▶ [Source data]
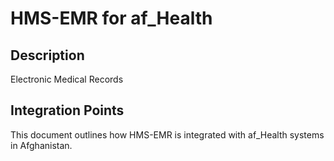 # HMS-EMR for af_Health

## Description

Electronic Medical Records

## Integration Points

This document outlines how HMS-EMR is integrated with af_Health systems in Afghanistan.
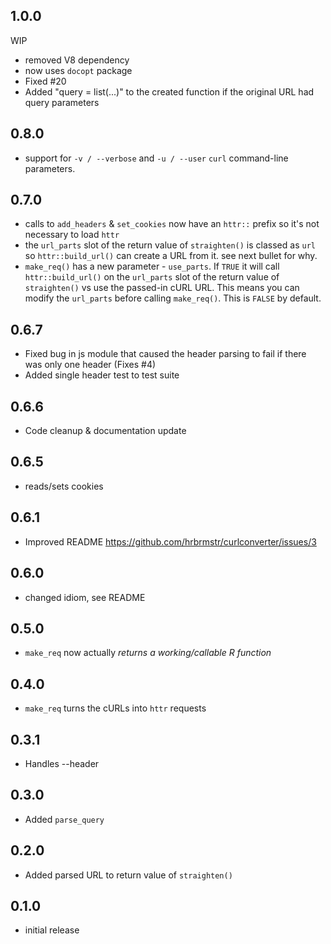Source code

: ## 1.0.0

WIP

* removed V8 dependency
* now uses `docopt` package
* Fixed #20
* Added "query = list(...)" to the created function if the original URL
  had query parameters

## 0.8.0
* support for `-v / --verbose` and `-u / --user` `curl` command-line parameters.

## 0.7.0
* calls to `add_headers` & `set_cookies` now have an `httr::` prefix so 
  it's not necessary to load `httr`
* the `url_parts` slot of the return value of `straighten()` is classed as
  `url` so `httr::build_url()` can create a URL from it. see next bullet
  for why.
* `make_req()` has a new parameter - `use_parts`. If `TRUE` it will call
  `httr::build_url()` on the `url_parts` slot of the return value of
  `straighten()` vs use the passed-in cURL URL. This means you can
  modify the `url_parts` before calling `make_req()`. This is `FALSE` by
  default.

## 0.6.7
* Fixed bug in js module that caused the header parsing to fail if
  there was only one header (Fixes #4)
* Added single header test to test suite

## 0.6.6
* Code cleanup & documentation update

## 0.6.5
* reads/sets cookies

## 0.6.1
* Improved README <https://github.com/hrbrmstr/curlconverter/issues/3>

## 0.6.0
* changed idiom, see README

## 0.5.0
* `make_req` now actually _returns a working/callable R function_

## 0.4.0
* `make_req` turns the cURLs into `httr` requests

## 0.3.1
* Handles --header

## 0.3.0
* Added `parse_query`

## 0.2.0
* Added parsed URL to return value of `straighten()`

## 0.1.0
* initial release
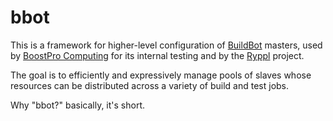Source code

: bbot
====

This is a framework for higher-level configuration of
[BuildBot](http://trac.buildbot.net/) masters, used by
[BoostPro Computing](http://boostpro.com) for its internal testing and
by the [Ryppl](http://ryppl.org) project.

The goal is to efficiently and expressively manage pools of slaves
whose resources can be distributed across a variety of build and test
jobs.

Why "bbot?" basically, it's short.
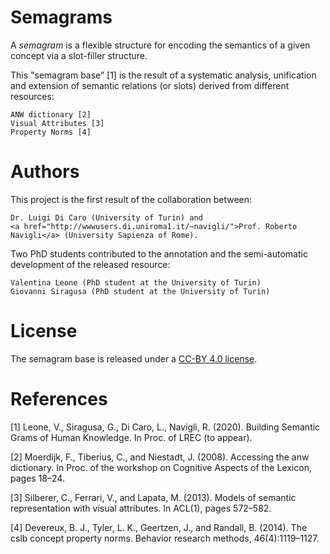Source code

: # Semagrams

A *semagram* is a flexible structure for encoding the semantics of a given concept via a slot-filler structure.

This "semagram base” [1] is the result of a systematic analysis, unification and extension of semantic relations (or slots) derived from different resources:

    ANW dictionary [2]
    Visual Attributes [3]
    Property Norms [4]


# Authors
This project is the first result of the collaboration between:

    Dr. Luigi Di Caro (University of Turin) and
    <a href="http://wwwusers.di.uniroma1.it/~navigli/">Prof. Roberto Navigli</a> (University Sapienza of Rome). 

Two PhD students contributed to the annotation and the semi-automatic development of the released resource:

    Valentina Leone (PhD student at the University of Turin)
    Giovanni Siragusa (PhD student at the University of Turin)


# License
The semagram base is released under a <a href="https://creativecommons.org/licenses/by/4.0/">CC-BY 4.0 license</a>.

# References
[1] Leone, V., Siragusa, G., Di Caro, L., Navigli, R. (2020). Building Semantic Grams of Human Knowledge. In Proc. of LREC (to appear).

[2] Moerdijk, F., Tiberius, C., and Niestadt, J. (2008). Accessing
the anw dictionary. In Proc. of the workshop on Cognitive
Aspects of the Lexicon, pages 18–24.

[3] Silberer, C., Ferrari, V., and Lapata, M. (2013). Models of semantic representation with visual attributes. In ACL(1), pages 572–582.

[4] Devereux, B. J., Tyler, L. K., Geertzen, J., and Randall, B. (2014). The cslb concept property norms. Behavior research methods, 46(4):1119–1127.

▶ [Your task] Omitting all pictures, set the listing down exactly.

▶ [Written answer]
 # HMS-EMR for af_Health

## Description

Electronic Medical Records

## Integration Points

This document outlines how HMS-EMR is integrated with af_Health systems in Afghanistan.
Source code

: ## 1.0.0

WIP

* removed V8 dependency
* now uses `docopt` package
* Fixed #20
* Added "query = list(...)" to the created function if the original URL
  had query parameters

## 0.8.0
* support for `-v / --verbose` and `-u / --user` `curl` command-line parameters.

## 0.7.0
* calls to `add_headers` & `set_cookies` now have an `httr::` prefix so 
  it's not necessary to load `httr`
* the `url_parts` slot of the return value of `straighten()` is classed as
  `url` so `httr::build_url()` can create a URL from it. see next bullet
  for why.
* `make_req()` has a new parameter - `use_parts`. If `TRUE` it will call
  `httr::build_url()` on the `url_parts` slot of the return value of
  `straighten()` vs use the passed-in cURL URL. This means you can
  modify the `url_parts` before calling `make_req()`. This is `FALSE` by
  default.

## 0.6.7
* Fixed bug in js module that caused the header parsing to fail if
  there was only one header (Fixes #4)
* Added single header test to test suite

## 0.6.6
* Code cleanup & documentation update

## 0.6.5
* reads/sets cookies

## 0.6.1
* Improved README <https://github.com/hrbrmstr/curlconverter/issues/3>

## 0.6.0
* changed idiom, see README

## 0.5.0
* `make_req` now actually _returns a working/callable R function_

## 0.4.0
* `make_req` turns the cURLs into `httr` requests

## 0.3.1
* Handles --header

## 0.3.0
* Added `parse_query`

## 0.2.0
* Added parsed URL to return value of `straighten()`

## 0.1.0
* initial release
Source code

: bbot
====

This is a framework for higher-level configuration of
[BuildBot](http://trac.buildbot.net/) masters, used by
[BoostPro Computing](http://boostpro.com) for its internal testing and
by the [Ryppl](http://ryppl.org) project.

The goal is to efficiently and expressively manage pools of slaves
whose resources can be distributed across a variety of build and test
jobs.

Why "bbot?" basically, it's short.
Source code

: # Semagrams

A *semagram* is a flexible structure for encoding the semantics of a given concept via a slot-filler structure.

This "semagram base” [1] is the result of a systematic analysis, unification and extension of semantic relations (or slots) derived from different resources:

    ANW dictionary [2]
    Visual Attributes [3]
    Property Norms [4]


# Authors
This project is the first result of the collaboration between:

    Dr. Luigi Di Caro (University of Turin) and
    <a href="http://wwwusers.di.uniroma1.it/~navigli/">Prof. Roberto Navigli</a> (University Sapienza of Rome). 

Two PhD students contributed to the annotation and the semi-automatic development of the released resource:

    Valentina Leone (PhD student at the University of Turin)
    Giovanni Siragusa (PhD student at the University of Turin)


# License
The semagram base is released under a <a href="https://creativecommons.org/licenses/by/4.0/">CC-BY 4.0 license</a>.

# References
[1] Leone, V., Siragusa, G., Di Caro, L., Navigli, R. (2020). Building Semantic Grams of Human Knowledge. In Proc. of LREC (to appear).

[2] Moerdijk, F., Tiberius, C., and Niestadt, J. (2008). Accessing
the anw dictionary. In Proc. of the workshop on Cognitive
Aspects of the Lexicon, pages 18–24.

[3] Silberer, C., Ferrari, V., and Lapata, M. (2013). Models of semantic representation with visual attributes. In ACL(1), pages 572–582.

[4] Devereux, B. J., Tyler, L. K., Geertzen, J., and Randall, B. (2014). The cslb concept property norms. Behavior research methods, 46(4):1119–1127.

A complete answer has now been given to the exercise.